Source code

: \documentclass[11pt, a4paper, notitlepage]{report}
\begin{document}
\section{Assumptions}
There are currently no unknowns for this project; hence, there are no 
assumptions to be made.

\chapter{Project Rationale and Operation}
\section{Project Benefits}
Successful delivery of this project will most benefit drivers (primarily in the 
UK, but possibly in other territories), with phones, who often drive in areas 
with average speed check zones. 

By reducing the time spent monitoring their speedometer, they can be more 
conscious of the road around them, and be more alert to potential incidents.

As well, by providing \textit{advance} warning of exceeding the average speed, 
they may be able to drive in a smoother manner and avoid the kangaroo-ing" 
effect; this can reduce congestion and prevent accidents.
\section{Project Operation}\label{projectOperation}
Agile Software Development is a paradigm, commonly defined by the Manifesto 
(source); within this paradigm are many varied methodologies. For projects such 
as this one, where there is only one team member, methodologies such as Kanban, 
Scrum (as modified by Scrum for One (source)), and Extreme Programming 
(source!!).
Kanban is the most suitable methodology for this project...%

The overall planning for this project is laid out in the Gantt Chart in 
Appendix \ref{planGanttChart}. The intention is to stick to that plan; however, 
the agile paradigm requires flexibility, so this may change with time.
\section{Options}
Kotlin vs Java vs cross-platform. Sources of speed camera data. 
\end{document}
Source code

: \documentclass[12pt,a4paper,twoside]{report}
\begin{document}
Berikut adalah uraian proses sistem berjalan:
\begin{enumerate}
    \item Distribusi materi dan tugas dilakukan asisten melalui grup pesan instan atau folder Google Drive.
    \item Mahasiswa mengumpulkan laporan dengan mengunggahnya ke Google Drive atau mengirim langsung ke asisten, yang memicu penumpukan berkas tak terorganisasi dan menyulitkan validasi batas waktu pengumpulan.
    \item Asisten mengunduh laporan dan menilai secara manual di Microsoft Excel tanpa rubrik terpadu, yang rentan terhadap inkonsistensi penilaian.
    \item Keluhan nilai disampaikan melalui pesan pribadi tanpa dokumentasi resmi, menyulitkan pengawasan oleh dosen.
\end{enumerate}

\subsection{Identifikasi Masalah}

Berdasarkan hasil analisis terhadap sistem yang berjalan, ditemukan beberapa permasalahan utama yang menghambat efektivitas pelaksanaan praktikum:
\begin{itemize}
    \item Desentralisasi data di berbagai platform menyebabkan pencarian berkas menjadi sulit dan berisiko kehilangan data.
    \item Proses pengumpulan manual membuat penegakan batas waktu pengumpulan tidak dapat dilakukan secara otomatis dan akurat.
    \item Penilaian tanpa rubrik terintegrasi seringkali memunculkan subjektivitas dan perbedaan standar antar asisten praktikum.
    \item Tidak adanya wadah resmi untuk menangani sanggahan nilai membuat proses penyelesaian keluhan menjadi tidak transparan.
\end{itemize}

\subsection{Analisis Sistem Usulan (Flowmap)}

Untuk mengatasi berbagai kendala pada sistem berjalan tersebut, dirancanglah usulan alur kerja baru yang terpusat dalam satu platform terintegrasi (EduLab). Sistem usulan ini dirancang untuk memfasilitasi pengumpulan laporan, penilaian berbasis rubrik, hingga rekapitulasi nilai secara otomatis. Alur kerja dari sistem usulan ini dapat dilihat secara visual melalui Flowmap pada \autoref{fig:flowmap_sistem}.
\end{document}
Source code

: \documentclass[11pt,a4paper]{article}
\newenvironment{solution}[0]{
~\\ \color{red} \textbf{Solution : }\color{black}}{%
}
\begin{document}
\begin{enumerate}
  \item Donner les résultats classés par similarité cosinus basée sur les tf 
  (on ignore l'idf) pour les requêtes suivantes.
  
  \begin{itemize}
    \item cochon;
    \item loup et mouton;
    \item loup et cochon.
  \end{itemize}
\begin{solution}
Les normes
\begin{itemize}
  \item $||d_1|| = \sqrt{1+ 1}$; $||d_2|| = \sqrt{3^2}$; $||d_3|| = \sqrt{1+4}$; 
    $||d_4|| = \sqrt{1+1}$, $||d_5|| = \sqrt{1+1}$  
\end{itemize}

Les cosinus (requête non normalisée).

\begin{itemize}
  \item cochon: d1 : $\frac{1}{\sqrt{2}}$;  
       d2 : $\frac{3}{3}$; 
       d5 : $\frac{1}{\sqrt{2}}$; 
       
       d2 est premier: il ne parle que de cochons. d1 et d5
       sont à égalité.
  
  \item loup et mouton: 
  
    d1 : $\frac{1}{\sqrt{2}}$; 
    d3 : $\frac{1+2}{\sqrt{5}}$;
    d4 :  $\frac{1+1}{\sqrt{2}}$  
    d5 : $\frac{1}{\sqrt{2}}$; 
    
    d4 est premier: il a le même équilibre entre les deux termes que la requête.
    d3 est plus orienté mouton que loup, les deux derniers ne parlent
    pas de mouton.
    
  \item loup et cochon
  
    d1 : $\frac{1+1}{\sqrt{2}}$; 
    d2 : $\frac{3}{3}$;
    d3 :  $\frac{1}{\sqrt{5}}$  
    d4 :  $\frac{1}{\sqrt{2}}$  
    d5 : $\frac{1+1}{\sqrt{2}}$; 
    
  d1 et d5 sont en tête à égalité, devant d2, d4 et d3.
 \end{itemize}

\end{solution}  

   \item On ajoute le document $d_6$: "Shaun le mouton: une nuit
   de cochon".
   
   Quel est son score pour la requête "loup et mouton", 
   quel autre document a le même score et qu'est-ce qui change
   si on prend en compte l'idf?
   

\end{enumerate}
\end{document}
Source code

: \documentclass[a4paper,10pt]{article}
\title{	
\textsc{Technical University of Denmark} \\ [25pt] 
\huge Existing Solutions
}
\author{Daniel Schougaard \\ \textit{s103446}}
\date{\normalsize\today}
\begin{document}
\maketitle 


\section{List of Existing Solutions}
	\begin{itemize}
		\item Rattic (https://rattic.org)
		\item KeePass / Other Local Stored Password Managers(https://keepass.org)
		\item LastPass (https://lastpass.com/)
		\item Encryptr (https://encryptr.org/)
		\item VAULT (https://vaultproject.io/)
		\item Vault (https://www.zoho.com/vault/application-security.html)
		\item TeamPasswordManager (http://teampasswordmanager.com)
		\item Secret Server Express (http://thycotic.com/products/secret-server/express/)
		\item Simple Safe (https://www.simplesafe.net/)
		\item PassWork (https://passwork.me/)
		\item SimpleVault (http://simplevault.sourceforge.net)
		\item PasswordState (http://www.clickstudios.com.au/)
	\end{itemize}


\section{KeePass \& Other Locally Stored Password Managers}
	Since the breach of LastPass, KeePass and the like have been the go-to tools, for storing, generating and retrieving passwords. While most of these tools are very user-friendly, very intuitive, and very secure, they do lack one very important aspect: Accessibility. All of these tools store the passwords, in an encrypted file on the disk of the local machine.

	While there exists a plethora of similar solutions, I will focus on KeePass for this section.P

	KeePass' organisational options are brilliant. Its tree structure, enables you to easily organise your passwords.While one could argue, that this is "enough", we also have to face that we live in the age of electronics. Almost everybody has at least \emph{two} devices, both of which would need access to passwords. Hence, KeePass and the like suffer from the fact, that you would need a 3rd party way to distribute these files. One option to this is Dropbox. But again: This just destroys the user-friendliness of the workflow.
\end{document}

# # # # #

- **What is expected**: Copy the data above in its entirety, exactly as given.

- **Reply to the task**:
Source code

: \documentclass[11pt, a4paper, notitlepage]{report}
\begin{document}
\section{Assumptions}
There are currently no unknowns for this project; hence, there are no 
assumptions to be made.

\chapter{Project Rationale and Operation}
\section{Project Benefits}
Successful delivery of this project will most benefit drivers (primarily in the 
UK, but possibly in other territories), with phones, who often drive in areas 
with average speed check zones. 

By reducing the time spent monitoring their speedometer, they can be more 
conscious of the road around them, and be more alert to potential incidents.

As well, by providing \textit{advance} warning of exceeding the average speed, 
they may be able to drive in a smoother manner and avoid the kangaroo-ing" 
effect; this can reduce congestion and prevent accidents.
\section{Project Operation}\label{projectOperation}
Agile Software Development is a paradigm, commonly defined by the Manifesto 
(source); within this paradigm are many varied methodologies. For projects such 
as this one, where there is only one team member, methodologies such as Kanban, 
Scrum (as modified by Scrum for One (source)), and Extreme Programming 
(source!!).
Kanban is the most suitable methodology for this project...%

The overall planning for this project is laid out in the Gantt Chart in 
Appendix \ref{planGanttChart}. The intention is to stick to that plan; however, 
the agile paradigm requires flexibility, so this may change with time.
\section{Options}
Kotlin vs Java vs cross-platform. Sources of speed camera data. 
\end{document}
Source code

: \documentclass[12pt,a4paper,twoside]{report}
\begin{document}
Berikut adalah uraian proses sistem berjalan:
\begin{enumerate}
    \item Distribusi materi dan tugas dilakukan asisten melalui grup pesan instan atau folder Google Drive.
    \item Mahasiswa mengumpulkan laporan dengan mengunggahnya ke Google Drive atau mengirim langsung ke asisten, yang memicu penumpukan berkas tak terorganisasi dan menyulitkan validasi batas waktu pengumpulan.
    \item Asisten mengunduh laporan dan menilai secara manual di Microsoft Excel tanpa rubrik terpadu, yang rentan terhadap inkonsistensi penilaian.
    \item Keluhan nilai disampaikan melalui pesan pribadi tanpa dokumentasi resmi, menyulitkan pengawasan oleh dosen.
\end{enumerate}

\subsection{Identifikasi Masalah}

Berdasarkan hasil analisis terhadap sistem yang berjalan, ditemukan beberapa permasalahan utama yang menghambat efektivitas pelaksanaan praktikum:
\begin{itemize}
    \item Desentralisasi data di berbagai platform menyebabkan pencarian berkas menjadi sulit dan berisiko kehilangan data.
    \item Proses pengumpulan manual membuat penegakan batas waktu pengumpulan tidak dapat dilakukan secara otomatis dan akurat.
    \item Penilaian tanpa rubrik terintegrasi seringkali memunculkan subjektivitas dan perbedaan standar antar asisten praktikum.
    \item Tidak adanya wadah resmi untuk menangani sanggahan nilai membuat proses penyelesaian keluhan menjadi tidak transparan.
\end{itemize}

\subsection{Analisis Sistem Usulan (Flowmap)}

Untuk mengatasi berbagai kendala pada sistem berjalan tersebut, dirancanglah usulan alur kerja baru yang terpusat dalam satu platform terintegrasi (EduLab). Sistem usulan ini dirancang untuk memfasilitasi pengumpulan laporan, penilaian berbasis rubrik, hingga rekapitulasi nilai secara otomatis. Alur kerja dari sistem usulan ini dapat dilihat secara visual melalui Flowmap pada \autoref{fig:flowmap_sistem}.
\end{document}
Source code

: \documentclass[11pt,a4paper]{article}
\newenvironment{solution}[0]{
~\\ \color{red} \textbf{Solution : }\color{black}}{%
}
\begin{document}
\begin{enumerate}
  \item Donner les résultats classés par similarité cosinus basée sur les tf 
  (on ignore l'idf) pour les requêtes suivantes.
  
  \begin{itemize}
    \item cochon;
    \item loup et mouton;
    \item loup et cochon.
  \end{itemize}
\begin{solution}
Les normes
\begin{itemize}
  \item $||d_1|| = \sqrt{1+ 1}$; $||d_2|| = \sqrt{3^2}$; $||d_3|| = \sqrt{1+4}$; 
    $||d_4|| = \sqrt{1+1}$, $||d_5|| = \sqrt{1+1}$  
\end{itemize}

Les cosinus (requête non normalisée).

\begin{itemize}
  \item cochon: d1 : $\frac{1}{\sqrt{2}}$;  
       d2 : $\frac{3}{3}$; 
       d5 : $\frac{1}{\sqrt{2}}$; 
       
       d2 est premier: il ne parle que de cochons. d1 et d5
       sont à égalité.
  
  \item loup et mouton: 
  
    d1 : $\frac{1}{\sqrt{2}}$; 
    d3 : $\frac{1+2}{\sqrt{5}}$;
    d4 :  $\frac{1+1}{\sqrt{2}}$  
    d5 : $\frac{1}{\sqrt{2}}$; 
    
    d4 est premier: il a le même équilibre entre les deux termes que la requête.
    d3 est plus orienté mouton que loup, les deux derniers ne parlent
    pas de mouton.
    
  \item loup et cochon
  
    d1 : $\frac{1+1}{\sqrt{2}}$; 
    d2 : $\frac{3}{3}$;
    d3 :  $\frac{1}{\sqrt{5}}$  
    d4 :  $\frac{1}{\sqrt{2}}$  
    d5 : $\frac{1+1}{\sqrt{2}}$; 
    
  d1 et d5 sont en tête à égalité, devant d2, d4 et d3.
 \end{itemize}

\end{solution}  

   \item On ajoute le document $d_6$: "Shaun le mouton: une nuit
   de cochon".
   
   Quel est son score pour la requête "loup et mouton", 
   quel autre document a le même score et qu'est-ce qui change
   si on prend en compte l'idf?
   

\end{enumerate}
\end{document}
Source code

: \documentclass[a4paper,10pt]{article}
\title{	
\textsc{Technical University of Denmark} \\ [25pt] 
\huge Existing Solutions
}
\author{Daniel Schougaard \\ \textit{s103446}}
\date{\normalsize\today}
\begin{document}
\maketitle 


\section{List of Existing Solutions}
	\begin{itemize}
		\item Rattic (https://rattic.org)
		\item KeePass / Other Local Stored Password Managers(https://keepass.org)
		\item LastPass (https://lastpass.com/)
		\item Encryptr (https://encryptr.org/)
		\item VAULT (https://vaultproject.io/)
		\item Vault (https://www.zoho.com/vault/application-security.html)
		\item TeamPasswordManager (http://teampasswordmanager.com)
		\item Secret Server Express (http://thycotic.com/products/secret-server/express/)
		\item Simple Safe (https://www.simplesafe.net/)
		\item PassWork (https://passwork.me/)
		\item SimpleVault (http://simplevault.sourceforge.net)
		\item PasswordState (http://www.clickstudios.com.au/)
	\end{itemize}


\section{KeePass \& Other Locally Stored Password Managers}
	Since the breach of LastPass, KeePass and the like have been the go-to tools, for storing, generating and retrieving passwords. While most of these tools are very user-friendly, very intuitive, and very secure, they do lack one very important aspect: Accessibility. All of these tools store the passwords, in an encrypted file on the disk of the local machine.

	While there exists a plethora of similar solutions, I will focus on KeePass for this section.P

	KeePass' organisational options are brilliant. Its tree structure, enables you to easily organise your passwords.While one could argue, that this is "enough", we also have to face that we live in the age of electronics. Almost everybody has at least \emph{two} devices, both of which would need access to passwords. Hence, KeePass and the like suffer from the fact, that you would need a 3rd party way to distribute these files. One option to this is Dropbox. But again: This just destroys the user-friendliness of the workflow.
\end{document}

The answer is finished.